Top of AVAILABLE DATA
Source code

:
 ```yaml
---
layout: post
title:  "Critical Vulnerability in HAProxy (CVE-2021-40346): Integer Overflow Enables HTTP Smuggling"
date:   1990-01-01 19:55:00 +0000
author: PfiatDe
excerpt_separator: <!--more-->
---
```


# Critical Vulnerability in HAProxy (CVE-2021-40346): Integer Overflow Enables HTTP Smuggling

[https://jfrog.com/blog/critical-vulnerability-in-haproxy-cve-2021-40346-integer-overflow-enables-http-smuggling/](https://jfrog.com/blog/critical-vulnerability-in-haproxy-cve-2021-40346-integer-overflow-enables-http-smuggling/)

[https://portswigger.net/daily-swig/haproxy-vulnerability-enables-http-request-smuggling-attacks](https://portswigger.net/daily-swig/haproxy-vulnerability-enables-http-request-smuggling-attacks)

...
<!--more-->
Bottom of AVAILABLE DATA
WORK TO COMPLETE: Every record is to be repeated exactly as written.

RESULT OF THIS EXERCISE:
Source code

:
 ```yaml
---
layout: post
title:  "Critical Vulnerability in HAProxy (CVE-2021-40346): Integer Overflow Enables HTTP Smuggling"
date:   1990-01-01 19:55:00 +0000
author: PfiatDe
excerpt_separator: <!--more-->
---
```


# Critical Vulnerability in HAProxy (CVE-2021-40346): Integer Overflow Enables HTTP Smuggling

[https://jfrog.com/blog/critical-vulnerability-in-haproxy-cve-2021-40346-integer-overflow-enables-http-smuggling/](https://jfrog.com/blog/critical-vulnerability-in-haproxy-cve-2021-40346-integer-overflow-enables-http-smuggling/)

[https://portswigger.net/daily-swig/haproxy-vulnerability-enables-http-request-smuggling-attacks](https://portswigger.net/daily-swig/haproxy-vulnerability-enables-http-request-smuggling-attacks)

...
<!--more-->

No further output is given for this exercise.